On December 5, 1989, an enraged mob stormed the district Stasi squad in Dresden. Just around the corner is the KGB building. It also comes to the attention of the demonstrators. The atmosphere is heating up. As an officer on duty, Putin is forced to stand in the doorway to block the rally. He needs advice and support. First he calls to Berlin, but no one there can help him. Then he contacts the Soviet Union and asks the KGB to protect the army units. However, the duty officer replies that such intervention is impossible without the permission of Moscow, and utters two words that Putin has deeply bumped into memory: "Moscow is silent." Putin sets himself and his comrades to defend themselves on their own. However, it all ends peacefully. Putin is shocked. For the first time, in his own words, he experienced a feeling that his country no longer exists. That evening, it became clear to him that the Soviet Union was suffering from a deadly, incurable disease, called the “paralysis of power”. That same night, the Dresden KGB agents begin to burn case files. A few weeks later, Vladimir Putin and his family are gathering things. He has no special prospects in the KGB, but in Moscow he can count on a new job. However, Putin receives an appointment outside the capital - in Leningrad. German friends finally give him a washing machine, and he leaves a reserved corner of real socialism. A few weeks later, Vladimir Putin and his family are gathering things. He has no special prospects in the KGB, but in Moscow he can count on a new job. However, Putin receives an appointment outside the capital - in Leningrad. German friends finally give him a washing machine, and he leaves a reserved corner of real socialism. A few weeks later, Vladimir Putin and his family are gathering things. He has no special prospects in the KGB, but in Moscow he can count on a new job. However, Putin receives an appointment outside the capital - in Leningrad. German friends finally give him a washing machine, and he leaves a reserved corner of real socialism.

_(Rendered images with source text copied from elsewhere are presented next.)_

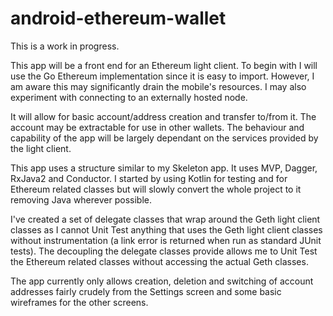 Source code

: # android-ethereum-wallet

This is a work in progress.

This app will be a front end for an Ethereum light client. To begin with I will use the Go Ethereum implementation since it is easy to import. However, I am aware this may significantly drain the mobile's resources. I may also experiment with connecting to an externally hosted node. 

It will allow for basic account/address creation and transfer to/from it. The account may be extractable for use in other wallets. The behaviour and capability of the app will be largely dependant on the services provided by the light client.

This app uses a structure similar to my Skeleton app. It uses MVP, Dagger, RxJava2 and Conductor. I started by using Kotlin for testing and for Ethereum related classes but will slowly convert the whole project to it removing Java wherever possible.

I've created a set of delegate classes that wrap around the Geth light client classes as I cannot Unit Test anything that uses the Geth light client classes without instrumentation (a link error is returned when run as standard JUnit tests). The decoupling the delegate classes provide allows me to Unit Test the Ethereum related classes without accessing the actual Geth classes.

The app currently only allows creation, deletion and switching of account addresses fairly crudely from the Settings screen and some basic wireframes for the other screens.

In Dresden, he leaves a time bomb to his Cheka colleagues. The recruitment of Klaus Tsaundika, one of Putin’s last official activities, turns out to be a complete fiasco. Eleven months later, Caundic runs to the other side. The KGB has to pay for the fact that Putin has ceased to observe the conspiracy. The defector testifies. As a result, at least 15 informants are exposed. Georg S., Putin's 'best agent', arrested. Much of the KGB agent network in Dresden is revealed.
But this failure can no longer harm Putin. When Tsaundik switches to the other side, Putin is already working in the team of the Leningrad mayor-reformer Anatoly Sobchak. Soon Leningrad again becomes St. Petersburg. In 1990, Putin still does not suspect that now he is destined to go only up. Be that as it may, without the collapse of the Soviet Union, without the unsuccessful attempt to overthrow Gorbachev and without dissolving the CPSU, he would hardly have gotten a chance for a second career.